Il y a un an, le 16 août 2012, les forces de police sud-africaines (SAPF) intervenaient à la mine de Marikana (groupe britannique Lonmin) en grève, tuant de sang-froid trente-quatre mineurs et faisant des dizaines de blessés et de prisonniers, suscitant la colère et la consternation dans tout le pays. Dix mineurs avaient été tués les jours précédents au cours d’affrontements intersyndicaux. Depuis, les troubles et la violence n’ont pas cessé au sein de la mine. La grève a duré jusqu’en octobre 2012, mais on compte, depuis un an, plus d’une vingtaine de morts. Parmi eux, des responsables du Num, le syndicat officiel affilié à la confédération Cosatu, alliée de l’ANC au pouvoir, et de l’Acmu, le syndicat des mineurs autonome désormais majoritaire à Marikana et dans d’autres mines de la région, que le pouvoir et le patronat refusent toujours de reconnaître.
La tâche de la Commission d’enquête sur les violences de Marikana, dite « commission Farlam », du nom de son président, le juge Farlam, n’est pas aisée dans ce climat de violence entre syndicats. Parmi les victimes, Daluvuyo Bongo, permanent du Num, a été assassiné après avoir participé à la reconstitution de la tuerie par les SAPS ; ou encore Mawethu Steve, membre de l’Acmu et témoin de premier rang, tué en mai à la veille de son audition. D’autres témoins, au moins neuf d’après une agence de presse, se sont suicidés alors qu’ils étaient convoqués par la Commission.
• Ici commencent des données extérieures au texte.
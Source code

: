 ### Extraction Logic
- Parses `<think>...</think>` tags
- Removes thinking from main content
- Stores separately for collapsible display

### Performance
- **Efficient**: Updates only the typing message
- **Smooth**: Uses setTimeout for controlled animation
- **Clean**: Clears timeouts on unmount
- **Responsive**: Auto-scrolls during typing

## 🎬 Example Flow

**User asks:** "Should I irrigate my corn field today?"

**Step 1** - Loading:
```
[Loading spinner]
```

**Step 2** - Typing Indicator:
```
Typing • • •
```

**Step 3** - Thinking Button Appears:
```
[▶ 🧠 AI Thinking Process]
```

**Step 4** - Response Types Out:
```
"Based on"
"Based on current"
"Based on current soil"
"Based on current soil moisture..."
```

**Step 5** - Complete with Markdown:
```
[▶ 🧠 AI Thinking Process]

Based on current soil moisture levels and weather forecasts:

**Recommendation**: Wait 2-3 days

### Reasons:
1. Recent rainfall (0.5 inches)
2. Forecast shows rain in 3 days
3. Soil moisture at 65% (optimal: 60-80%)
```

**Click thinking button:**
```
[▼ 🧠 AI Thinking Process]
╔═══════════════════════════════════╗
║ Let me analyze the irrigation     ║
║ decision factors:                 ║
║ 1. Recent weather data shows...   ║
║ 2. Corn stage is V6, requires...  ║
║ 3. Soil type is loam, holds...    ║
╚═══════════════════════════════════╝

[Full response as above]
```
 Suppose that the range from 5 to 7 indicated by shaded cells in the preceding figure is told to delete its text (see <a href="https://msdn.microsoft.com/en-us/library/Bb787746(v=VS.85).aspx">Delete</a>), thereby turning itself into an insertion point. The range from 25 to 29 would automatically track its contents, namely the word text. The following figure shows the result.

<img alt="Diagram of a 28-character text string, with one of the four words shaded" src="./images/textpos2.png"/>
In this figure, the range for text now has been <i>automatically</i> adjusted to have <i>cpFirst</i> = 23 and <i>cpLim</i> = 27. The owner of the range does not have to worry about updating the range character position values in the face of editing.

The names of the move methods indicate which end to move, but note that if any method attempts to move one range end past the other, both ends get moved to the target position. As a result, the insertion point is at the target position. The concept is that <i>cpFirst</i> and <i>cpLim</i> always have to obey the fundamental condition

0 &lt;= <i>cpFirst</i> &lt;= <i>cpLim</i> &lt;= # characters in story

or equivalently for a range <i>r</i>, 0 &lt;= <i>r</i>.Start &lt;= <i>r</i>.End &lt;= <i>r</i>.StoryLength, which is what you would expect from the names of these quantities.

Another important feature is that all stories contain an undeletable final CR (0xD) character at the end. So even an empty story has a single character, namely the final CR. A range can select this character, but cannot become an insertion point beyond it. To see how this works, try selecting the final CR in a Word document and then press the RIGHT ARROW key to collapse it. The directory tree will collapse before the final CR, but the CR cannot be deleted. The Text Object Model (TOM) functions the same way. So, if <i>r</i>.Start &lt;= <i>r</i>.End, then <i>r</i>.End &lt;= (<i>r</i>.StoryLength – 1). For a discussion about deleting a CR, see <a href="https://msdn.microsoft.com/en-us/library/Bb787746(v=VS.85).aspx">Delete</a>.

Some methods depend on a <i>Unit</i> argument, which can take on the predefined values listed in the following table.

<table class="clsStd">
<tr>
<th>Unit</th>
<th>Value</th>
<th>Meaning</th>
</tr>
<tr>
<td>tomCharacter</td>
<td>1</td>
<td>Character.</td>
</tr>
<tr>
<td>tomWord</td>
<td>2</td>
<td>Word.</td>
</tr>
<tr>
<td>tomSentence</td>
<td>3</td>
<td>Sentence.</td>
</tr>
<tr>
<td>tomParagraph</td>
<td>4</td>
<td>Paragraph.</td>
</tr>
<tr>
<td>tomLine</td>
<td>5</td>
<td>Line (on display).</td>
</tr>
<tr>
Aujourd’hui, l’Acmu revendique 120 000 adhérents au niveau national contre 270 000 pour le Num. Très attaqué par les directions de l’ANC, de la Cosatu et du PC, traité de la pire des manières, genre « cafards » et autres insultes, le syndicat n’a eu de cesse de mettre en garde le pouvoir contre cette attitude. Le blocage actuel de la commission Farlam ne devrait pas arranger la situation, voire pourrait être à l’origine de nouvelles violences d’envergure.
Après avoir auditionné les témoins – mineurs, SAPS, Lonmin… – pendant quatre mois, délai imparti pour boucler son enquête, la Commission a été désertée sine die par les avocats des mineurs blessés et arrêtés. Ils protestaient contre le refus de l’État et la Commission de prendre en charge les frais de la défense des 270 mineurs blessés ou arrêtés l’an dernier, considérés par la Commission non comme victimes, mais comme témoins. Alors que les forces de police incriminées, elles, sont prises en charge par le ministère, le département des Ressources minières le gouvernement, ou encore la Commission des droits de l’homme, structure officielle financée sur fonds publics.
La Commission a décidé de ne pas tenir compte de l’absence de la défense et continue de procéder aux auditions. Et elle devrait désormais conclure sa mission fin octobre. Une prolongation qui a largement entamé les ressources de l’Acmu et des soutiens financiers des familles. L’équipe d’avocats des mineurs dirigée par Me Dali Mpofu n’a pu compter que sur un soutien financier de trois mois. Ne restent donc plus à la barre que les avocats du syndicat officiel Num, de Lonmin, et des SAPS. « Une parodie de justice qui va faire l’objet d’une plainte auprès de la Cour constitutionnelle qui mettra sérieusement en cause le gouvernement, en particulier le ministère de la Justice et la présidence », ont déclaré dans une lettre ouverte une cinquantaine de personnalités sud-africaines. Parmi elles, des présidents d’association, des universitaires de renom, des évêques, dont Jo Seoka, évêque de Pretoria et président du Conseil sud-africain des Églises, des personnalités politiques, dont Frene Ginwala, ancienne présidente du Parlement, ou Ebrahim Fakir, responsable des Institutions et processus de gouvernance à l’Institut électoral pour une démocratie durable en Afrique, des artistes comme Allan Kolski Horwitz, poète et dramaturge, des personnalités des médias, ou encore le célèbre « mouton rouge » de l’ANC comme l’appelait le régime d’apartheid, Rosnie Kasrils, ancien responsable des renseignements militaires de l’ANC pendant la lutte, qui a quitté l’ANC en 2007 pour protester contre les dérives de l’organisation historique.
La bataille pour les droits des mineurs, pourtant légitime, n’a pas empêché la Cour constitutionnelle de rejeter, le 19 août, la demande des 270 mineurs, qui devront chercher ailleurs le financement de leur défense. « Nous irons jusque dans la rue pour chercher de l’argent, nous n’allons pas baisser les bras et permettre à cette commission de nous donner une moitié de vérité », a déclaré Joseph Mathunjwa, le président d’Acmu, à l’annonce de la décision. Une nouvelle épine dans le pied déjà bien meurtri de Jacob Zuma, à moins d’un an des élections générales.